Comment gérer la hausse du taux d’inclusion des gains en capital

Vivek Bansal
CPA, CA, TEP
Directeur, Planification fiscale et successorale, Placements Mackenzie

Le Budget fédéral de 2024 a annoncé que le taux d’inclusion des gains en capital devrait passer de la moitié (50 %) aux deux tiers (66,67 %) pour les gains en capital réalisés à compter du 25 juin 2024 (la « date d’entrée en vigueur »). Le présent article résume l’incidence potentielle de cette hausse sur vos clients.

Les sociétés

Chaque tranche de 1 $ de gains en capital réalisés par des sociétés canadiennes après la date d’entrée en vigueur serait assujettie au taux d’inclusion plus élevé. Si vos clients cherchent à vendre des placements dans leur société privée, la hausse du taux d’inclusion signifierait que leur impôt sur le revenu des sociétés passerait de 25,08 % à 33,45 % (en supposant les taux de l’Ontario), faisant ainsi augmenter le fardeau fiscal de leur société. Vos clients devraient-ils donc réaliser des gains en capital avant le 25 juin 2024?

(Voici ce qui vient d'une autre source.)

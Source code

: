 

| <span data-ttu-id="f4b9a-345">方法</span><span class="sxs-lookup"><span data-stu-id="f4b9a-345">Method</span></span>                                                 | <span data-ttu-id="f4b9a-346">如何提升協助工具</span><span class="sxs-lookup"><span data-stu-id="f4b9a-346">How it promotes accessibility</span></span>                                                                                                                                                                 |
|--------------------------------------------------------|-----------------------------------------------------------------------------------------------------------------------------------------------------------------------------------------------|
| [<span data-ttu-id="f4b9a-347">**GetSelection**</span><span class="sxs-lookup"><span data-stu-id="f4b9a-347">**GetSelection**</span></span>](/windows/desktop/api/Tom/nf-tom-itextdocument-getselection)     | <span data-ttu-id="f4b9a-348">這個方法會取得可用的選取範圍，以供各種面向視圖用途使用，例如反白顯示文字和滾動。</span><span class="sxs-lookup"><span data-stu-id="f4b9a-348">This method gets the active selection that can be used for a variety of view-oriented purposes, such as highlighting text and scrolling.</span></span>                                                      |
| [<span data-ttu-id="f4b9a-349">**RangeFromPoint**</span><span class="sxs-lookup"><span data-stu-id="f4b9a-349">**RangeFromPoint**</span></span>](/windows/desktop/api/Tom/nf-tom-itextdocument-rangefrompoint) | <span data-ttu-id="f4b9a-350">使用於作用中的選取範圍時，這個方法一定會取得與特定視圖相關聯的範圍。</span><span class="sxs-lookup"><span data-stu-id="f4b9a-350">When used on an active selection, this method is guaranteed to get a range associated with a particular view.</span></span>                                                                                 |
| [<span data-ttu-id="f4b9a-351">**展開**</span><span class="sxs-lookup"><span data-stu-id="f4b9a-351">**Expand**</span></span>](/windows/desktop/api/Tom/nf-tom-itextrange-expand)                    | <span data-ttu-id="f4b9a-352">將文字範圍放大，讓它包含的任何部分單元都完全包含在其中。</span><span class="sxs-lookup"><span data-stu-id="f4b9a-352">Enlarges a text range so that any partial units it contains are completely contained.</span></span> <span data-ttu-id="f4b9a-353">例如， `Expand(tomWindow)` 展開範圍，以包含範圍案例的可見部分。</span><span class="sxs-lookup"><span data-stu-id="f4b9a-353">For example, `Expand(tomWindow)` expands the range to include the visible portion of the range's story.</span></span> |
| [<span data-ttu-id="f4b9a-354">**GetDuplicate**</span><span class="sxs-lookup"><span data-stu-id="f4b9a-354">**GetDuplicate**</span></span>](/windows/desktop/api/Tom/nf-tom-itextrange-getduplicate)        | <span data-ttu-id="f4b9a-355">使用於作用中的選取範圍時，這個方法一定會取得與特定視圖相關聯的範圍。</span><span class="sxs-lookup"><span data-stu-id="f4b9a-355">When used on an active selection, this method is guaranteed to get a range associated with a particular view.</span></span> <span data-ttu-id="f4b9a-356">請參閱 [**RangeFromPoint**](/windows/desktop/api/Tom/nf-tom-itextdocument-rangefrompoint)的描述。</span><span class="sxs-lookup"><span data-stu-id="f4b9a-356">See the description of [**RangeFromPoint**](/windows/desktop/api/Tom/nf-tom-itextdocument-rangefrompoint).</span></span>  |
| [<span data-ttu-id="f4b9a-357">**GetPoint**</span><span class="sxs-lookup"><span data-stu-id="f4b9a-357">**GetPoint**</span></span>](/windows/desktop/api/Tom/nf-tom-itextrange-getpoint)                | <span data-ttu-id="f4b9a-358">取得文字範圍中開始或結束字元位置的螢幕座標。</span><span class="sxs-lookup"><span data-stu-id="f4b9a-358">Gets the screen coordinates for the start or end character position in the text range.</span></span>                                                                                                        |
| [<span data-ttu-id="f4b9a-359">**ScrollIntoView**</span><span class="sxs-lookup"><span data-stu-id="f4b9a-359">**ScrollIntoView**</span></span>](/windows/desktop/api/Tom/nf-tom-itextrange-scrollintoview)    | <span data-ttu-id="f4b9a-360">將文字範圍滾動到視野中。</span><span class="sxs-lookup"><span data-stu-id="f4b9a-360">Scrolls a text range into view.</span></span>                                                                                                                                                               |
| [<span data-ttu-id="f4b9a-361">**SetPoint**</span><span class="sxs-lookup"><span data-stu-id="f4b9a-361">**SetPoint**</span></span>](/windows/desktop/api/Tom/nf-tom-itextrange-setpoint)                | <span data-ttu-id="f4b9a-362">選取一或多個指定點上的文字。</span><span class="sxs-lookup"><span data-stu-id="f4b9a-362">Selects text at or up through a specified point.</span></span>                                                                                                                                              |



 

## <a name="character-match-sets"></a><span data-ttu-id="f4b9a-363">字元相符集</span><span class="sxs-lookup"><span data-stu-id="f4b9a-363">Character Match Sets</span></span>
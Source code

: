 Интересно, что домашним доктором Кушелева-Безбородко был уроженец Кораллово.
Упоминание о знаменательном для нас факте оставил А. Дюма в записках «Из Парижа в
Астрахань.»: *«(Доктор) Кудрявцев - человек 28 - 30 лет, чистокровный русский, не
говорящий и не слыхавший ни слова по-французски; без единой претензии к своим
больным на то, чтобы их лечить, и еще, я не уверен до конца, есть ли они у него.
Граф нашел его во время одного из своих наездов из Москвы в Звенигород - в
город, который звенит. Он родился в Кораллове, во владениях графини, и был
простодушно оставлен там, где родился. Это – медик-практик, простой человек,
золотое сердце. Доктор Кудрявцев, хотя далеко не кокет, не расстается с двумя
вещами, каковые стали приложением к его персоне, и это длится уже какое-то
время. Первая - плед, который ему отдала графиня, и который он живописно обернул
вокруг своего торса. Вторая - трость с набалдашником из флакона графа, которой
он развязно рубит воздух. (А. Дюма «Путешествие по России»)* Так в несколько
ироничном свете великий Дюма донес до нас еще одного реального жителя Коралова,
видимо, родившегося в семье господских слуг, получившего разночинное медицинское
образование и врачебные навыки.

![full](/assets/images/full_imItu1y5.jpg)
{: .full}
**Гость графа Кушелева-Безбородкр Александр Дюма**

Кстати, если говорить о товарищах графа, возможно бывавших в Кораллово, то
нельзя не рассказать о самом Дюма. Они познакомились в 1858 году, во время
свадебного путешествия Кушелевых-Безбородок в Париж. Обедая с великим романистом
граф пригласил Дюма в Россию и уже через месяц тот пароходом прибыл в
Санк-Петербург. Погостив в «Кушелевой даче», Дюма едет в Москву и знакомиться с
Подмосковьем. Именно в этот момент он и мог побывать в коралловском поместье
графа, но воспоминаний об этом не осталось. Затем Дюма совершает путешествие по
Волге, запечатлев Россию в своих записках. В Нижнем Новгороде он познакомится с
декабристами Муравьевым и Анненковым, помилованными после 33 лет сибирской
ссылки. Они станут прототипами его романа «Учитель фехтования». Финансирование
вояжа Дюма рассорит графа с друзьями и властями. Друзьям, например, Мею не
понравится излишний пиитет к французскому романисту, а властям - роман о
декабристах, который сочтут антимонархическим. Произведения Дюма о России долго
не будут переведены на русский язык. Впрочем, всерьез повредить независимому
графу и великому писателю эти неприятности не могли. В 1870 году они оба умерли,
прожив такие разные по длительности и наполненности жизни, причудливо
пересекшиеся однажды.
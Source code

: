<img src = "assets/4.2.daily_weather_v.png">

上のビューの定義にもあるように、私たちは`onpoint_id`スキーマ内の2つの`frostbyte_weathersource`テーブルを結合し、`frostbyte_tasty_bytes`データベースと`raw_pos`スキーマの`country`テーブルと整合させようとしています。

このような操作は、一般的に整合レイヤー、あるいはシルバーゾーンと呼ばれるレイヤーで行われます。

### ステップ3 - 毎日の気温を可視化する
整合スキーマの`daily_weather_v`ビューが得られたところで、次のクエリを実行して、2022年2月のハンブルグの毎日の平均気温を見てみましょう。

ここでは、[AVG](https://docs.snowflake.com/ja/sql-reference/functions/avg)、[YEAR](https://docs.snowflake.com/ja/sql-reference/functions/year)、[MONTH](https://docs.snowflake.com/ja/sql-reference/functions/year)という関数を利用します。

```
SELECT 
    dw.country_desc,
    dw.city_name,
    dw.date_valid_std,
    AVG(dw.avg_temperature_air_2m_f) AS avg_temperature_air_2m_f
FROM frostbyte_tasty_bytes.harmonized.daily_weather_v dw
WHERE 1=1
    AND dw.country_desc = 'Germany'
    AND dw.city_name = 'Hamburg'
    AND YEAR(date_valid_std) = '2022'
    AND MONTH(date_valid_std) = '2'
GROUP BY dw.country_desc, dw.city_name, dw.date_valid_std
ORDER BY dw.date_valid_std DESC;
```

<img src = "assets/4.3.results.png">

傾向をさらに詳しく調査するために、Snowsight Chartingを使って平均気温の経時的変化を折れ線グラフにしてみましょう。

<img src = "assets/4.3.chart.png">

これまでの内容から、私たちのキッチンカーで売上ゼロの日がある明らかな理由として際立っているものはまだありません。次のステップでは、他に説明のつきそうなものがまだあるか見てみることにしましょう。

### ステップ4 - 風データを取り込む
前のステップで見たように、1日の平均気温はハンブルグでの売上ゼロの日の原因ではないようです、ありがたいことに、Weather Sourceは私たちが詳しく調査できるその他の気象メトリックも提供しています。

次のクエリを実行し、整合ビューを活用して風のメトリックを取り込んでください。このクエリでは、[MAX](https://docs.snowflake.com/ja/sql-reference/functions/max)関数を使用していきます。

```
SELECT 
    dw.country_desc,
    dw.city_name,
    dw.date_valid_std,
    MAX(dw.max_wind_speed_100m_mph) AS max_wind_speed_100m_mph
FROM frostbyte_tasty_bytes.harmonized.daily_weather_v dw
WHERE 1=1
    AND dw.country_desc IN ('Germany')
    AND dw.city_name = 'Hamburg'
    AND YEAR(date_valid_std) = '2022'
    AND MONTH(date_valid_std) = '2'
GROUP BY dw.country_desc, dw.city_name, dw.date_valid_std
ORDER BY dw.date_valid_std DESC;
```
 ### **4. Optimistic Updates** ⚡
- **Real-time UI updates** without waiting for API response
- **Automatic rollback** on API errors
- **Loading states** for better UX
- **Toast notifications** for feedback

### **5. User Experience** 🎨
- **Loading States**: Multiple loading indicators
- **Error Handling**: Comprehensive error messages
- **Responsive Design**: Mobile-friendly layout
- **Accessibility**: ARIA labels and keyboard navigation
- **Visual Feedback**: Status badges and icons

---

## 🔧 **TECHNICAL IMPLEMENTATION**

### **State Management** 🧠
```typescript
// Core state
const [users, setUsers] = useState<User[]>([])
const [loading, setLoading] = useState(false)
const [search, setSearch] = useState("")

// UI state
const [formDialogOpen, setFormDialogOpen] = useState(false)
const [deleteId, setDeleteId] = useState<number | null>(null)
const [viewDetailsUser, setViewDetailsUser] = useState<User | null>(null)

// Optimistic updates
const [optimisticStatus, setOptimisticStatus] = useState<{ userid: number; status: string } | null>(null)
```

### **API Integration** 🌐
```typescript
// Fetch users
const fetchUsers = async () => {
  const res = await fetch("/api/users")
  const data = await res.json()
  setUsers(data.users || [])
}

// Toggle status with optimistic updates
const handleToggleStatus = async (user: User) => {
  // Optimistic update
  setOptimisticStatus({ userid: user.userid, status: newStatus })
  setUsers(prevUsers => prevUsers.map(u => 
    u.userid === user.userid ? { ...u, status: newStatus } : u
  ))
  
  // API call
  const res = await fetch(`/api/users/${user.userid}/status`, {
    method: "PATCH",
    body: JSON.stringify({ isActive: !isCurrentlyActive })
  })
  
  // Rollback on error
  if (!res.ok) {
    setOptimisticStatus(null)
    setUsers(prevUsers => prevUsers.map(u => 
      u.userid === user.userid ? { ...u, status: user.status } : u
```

Une façon de réfléchir à cette décision est de tenir compte du revenu après impôt que votre client peut recevoir selon les deux options, en considérant à la fois l’impôt des sociétés et l’impôt des particuliers. Selon les taux d’imposition de 2024 en Ontario (voir l’illustration 1), vos clients paieraient probablement 38,62 % en impôt total (impôt sur les revenus combinés des particuliers et des sociétés) pour retirer des fonds de leur société privée s’ils cristallisaient les gains en capital après le 24 juin 2024. Il s’agit d’une augmentation de 9,65 % par rapport au taux d’imposition combiné actuel des sociétés et des particuliers de 28,97 %. Par conséquent, si vos clients cherchent à rééquilibrer leur portefeuille d’entreprise ou à vendre des placements d’entreprise afin d’obtenir des liquidités pour leurs dépenses personnelles en 2024, il pourrait être plus avantageux pour eux, sur le plan fiscal, de réaliser des gains en capital avant la date d’entrée en vigueur. En revanche, si vos clients ont l’intention de détenir leurs placements d’entreprise à long terme, le report de la cristallisation des gains en capital pourrait procurer des rendements après impôt plus élevés.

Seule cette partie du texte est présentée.